Showing posts with label support. Show all posts
Showing posts with label support. Show all posts

Friday, August 28, 2009

Support, man-style

So I've started this blog, and I'm feeling pretty excited about it. I love talking to people without actually talking...to people. And I've told (well, emailed and Facebooked on account of the whole not being good at actually talking to people thing) a bunch of friends about the blog, and they're checking it out, and all's going well.

One morning earlier this week, Jason's looking over my shoulder as he gets dressed for work.

"You should change the format - it looks too cluttered, and it's hard to read."
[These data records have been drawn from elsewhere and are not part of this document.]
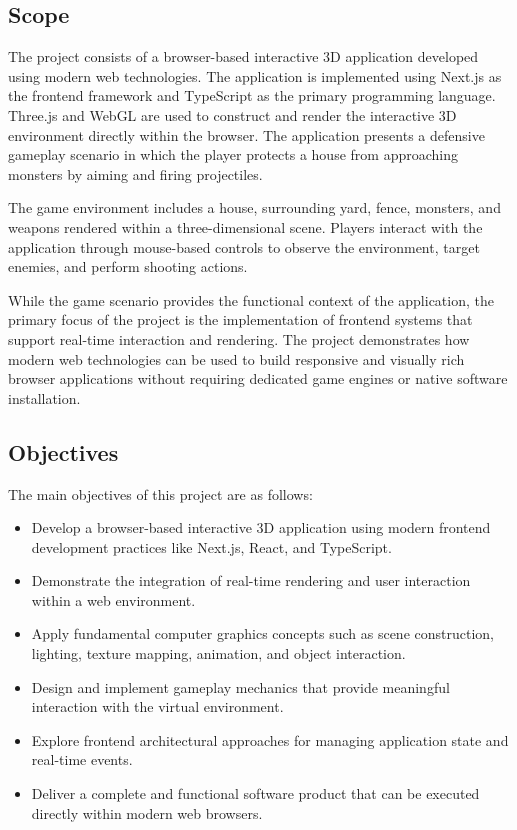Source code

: \documentclass[11pt,a4paper]{article}
\begin{document}
\subsection{Scope}

The project consists of a browser-based interactive 3D application developed
using modern web technologies. The application is implemented using Next.js as
the frontend framework and TypeScript as the primary programming language.
Three.js and WebGL are used to construct and render the interactive 3D
environment directly within the browser. The application presents a defensive
gameplay scenario in which the player protects a house from approaching
monsters by aiming and firing projectiles.

The game environment includes a house, surrounding yard, fence, monsters, and
weapons rendered within a three-dimensional scene. Players interact with the
application through mouse-based controls to observe the environment, target
enemies, and perform shooting actions.

While the game scenario provides the functional context of the application, the
primary focus of the project is the implementation of frontend systems that
support real-time interaction and rendering. The project demonstrates how
modern web technologies can be used to build responsive and visually rich
browser applications without requiring dedicated game engines or native
software installation.

\subsection{Objectives}

The main objectives of this project are as follows:

\begin{itemize}
  \item Develop a browser-based interactive 3D application using modern
        frontend development practices like Next.js, React, and TypeScript.
  \item Demonstrate the integration of real-time rendering and user interaction
        within a web environment.
  \item Apply fundamental computer graphics concepts such as scene
        construction, lighting, texture mapping, animation, and object
        interaction.
  \item Design and implement gameplay mechanics that provide meaningful
        interaction with the virtual environment.
  \item Explore frontend architectural approaches for managing application
        state and real-time events.
  \item Deliver a complete and functional software product that can be executed
        directly within modern web browsers.
\end{itemize}
\end{document}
Then, on Wednesday afternoon, I get an email from my husband at work, the content of which was:

http://www.sitemeter.com. They offer analytics that you could use on your website.

I'm intensely flattered to see that at work, with all that he has to do, he has thought of me and my little website.

When he gets home, I am pasting in the HTML code to add the Sitemeter counter to the bottom of my page. (All by myself!) I mention proudly that I got two comments on that morning's post.

"I tried to post, too, but they wanted to me to have one of those accounts and I just gave up. I was going to say, 'You ARE a douche.' "

Later, I make some reference to not knowing someone's name at early intervention playgroup, and he says,

"Yeah, I read about that on your blog. I read all of 'em."

My eyebrows shoot up in surprise.

"You really gotta change the 'About Me' page to make it more personal. It's like, if you got into a car accident, that's what it would say in the newspaper."

I get all defensive, mumbling about how I haven't had time, and I don't know what I would say about myself, and it DOES say SOME stuff about me on there! He waves his hand at my objections.

"Nobody cares about what books you like. You need to write a narrative about yourself so that people can connect with you. Right now, it's a dud."

Now I've got my back turned to him, bottom lip out in a full-on pout.

"Oh, and that picture is terrible! You need to get a better picture. You've got a pretty face - you should show it."

I'm a little stung about all of this. It says in the manual that he is supposed to tell me that I am perfect. (Although the "pretty face" comment was alright.)

But I am Taking This Blog Seriously, so I start checking out expert tips on how to make a successful blog. And wouldn't you know it? Everything Jason said is on there.

So I fixed the format. I'm drafting an About Me bio. And Jason's going to stalk me with a camera all weekend until we get a halfway decent photo of me.

The next day I ask him, is there anything you like about my blog? And he says,

"I like that you changed the format."